Contribution of DNA polymerase eta to immunoglobulin gene hypermutation in the mouse

Abstract

The mutation pattern of immunoglobulin genes was studied in mice deficient for DNA polymerase eta, a translesional polymerase whose inactivation is responsible for the xeroderma pigmentosum variant (XP-V) syndrome in humans. Mutations show an 85% G/C biased pattern, similar to that reported for XP-V patients. Breeding these mice with animals harboring the stop codon mutation of the 129/Olain background in their DNA polymerase iota gene did not alter this pattern further.
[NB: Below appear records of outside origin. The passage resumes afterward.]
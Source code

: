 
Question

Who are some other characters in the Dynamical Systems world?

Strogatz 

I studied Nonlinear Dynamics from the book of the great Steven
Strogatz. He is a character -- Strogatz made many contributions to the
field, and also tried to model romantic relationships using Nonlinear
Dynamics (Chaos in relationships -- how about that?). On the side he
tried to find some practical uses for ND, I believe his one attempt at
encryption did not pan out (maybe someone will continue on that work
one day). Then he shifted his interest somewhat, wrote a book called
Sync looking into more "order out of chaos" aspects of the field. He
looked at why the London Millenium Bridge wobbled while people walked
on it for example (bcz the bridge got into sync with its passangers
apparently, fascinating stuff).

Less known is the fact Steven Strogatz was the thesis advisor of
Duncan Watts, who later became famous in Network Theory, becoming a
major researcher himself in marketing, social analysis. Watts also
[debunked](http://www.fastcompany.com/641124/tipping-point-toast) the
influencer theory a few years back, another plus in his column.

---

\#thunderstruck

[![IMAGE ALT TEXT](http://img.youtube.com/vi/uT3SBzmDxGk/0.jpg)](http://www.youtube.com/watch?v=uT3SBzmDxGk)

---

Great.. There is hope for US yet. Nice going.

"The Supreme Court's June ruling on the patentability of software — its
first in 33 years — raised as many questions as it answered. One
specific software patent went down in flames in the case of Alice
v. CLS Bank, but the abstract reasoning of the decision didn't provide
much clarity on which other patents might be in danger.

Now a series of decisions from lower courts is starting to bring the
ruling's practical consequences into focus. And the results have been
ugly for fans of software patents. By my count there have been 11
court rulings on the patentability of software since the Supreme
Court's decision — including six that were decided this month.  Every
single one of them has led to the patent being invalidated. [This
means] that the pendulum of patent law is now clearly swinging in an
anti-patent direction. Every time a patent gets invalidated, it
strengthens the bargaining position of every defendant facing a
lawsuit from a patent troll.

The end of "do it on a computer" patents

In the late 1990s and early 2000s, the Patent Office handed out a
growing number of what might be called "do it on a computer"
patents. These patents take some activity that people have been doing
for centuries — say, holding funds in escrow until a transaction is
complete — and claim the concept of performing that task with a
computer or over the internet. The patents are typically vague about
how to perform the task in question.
Although this G/C biased mutation profile resembles that of mice deficient in the MSH2 or MSH6 components of the mismatch repair complex, the residual A/T mutagenesis of pol eta-deficient mice differs markedly. This suggests that, in the absence of pol eta, the MSH2-MSH6 complex is able to recruit another DNA polymerase that is more accurate at copying A/T bases, possibly pol kappa, to assume its function in hypermutation.

Figure 1.

Disruption of the mouse Polh gene. (A) Scheme of the mouse Polh gene encoding DNA polymerase η. (Closed boxes) coding exons; (open boxes) noncoding regions. (B) Scheme of the gene targeting strategy. Homologous recombination of the gene-targeting construct results in the introduction of loxP sites on both sides of exon 4. (C) Screening of mouse genotypes: deletion of exon 4 is monitored by a PCR around this exon, using primers shown in B. (D) Polη gene expression in control and gene-targeted mice: amplification of polη transcripts is performed using primers in exons 2 and 6, on twofold consecutive dilutions of RT products from total spleen RNA. The amplified product in polη^−/− animals corresponds to the splicing of exons 3–5, which generates an out-of-frame sequence.

Figure 2.

Distribution of mutations in the V_HDJ_H4 flanking sequence (“J_H4 intronic region”) of Peyer's patches PNA^high B cells from polη- and polη-polι-deficient mice. (A) Pattern of nucleotide substitution in control mice (two animals), polη-deficient mice (three animals), polη- and polι-deficient mice (two animals), and from all mutant animals together. Data are given as percent substitution after correction for base composition (490 bp starting from the exon/intron border: A, 26.3%; C, 14.9%; G, 27.4%; T, 31.4%). (B) Accumulation of mutations in individual J_H4 intronic sequences. The distribution of sequences harboring a given number of mutations relative to the total number of mutated sequences is represented for the three mouse genotypes.

Figure 3.

Distribution of mutations in the Sμ core upstream region (pre-switch) of Peyer's patches PNA^high B cells from polη- and polη-polι-deficient mice. (A) Pattern of nucleotide substitution from the same control and mutant animals described in Fig. 2. Base composition: 560 bp; A, 33.2%; C, 16.4%; G, 27.5%; T, 22.9%. (B) Accumulation of mutations in individual pre-switch sequences. Same representation as in Fig. 2 B. (C) Distribution of mutations along the pre-switch sequence. Mutations from polη-deficient mice are listed above the sequence, and mutations from double-deficient mice are listed below the sequence. “G” within RGYW motifs and “C” within WRCY motifs are underlined.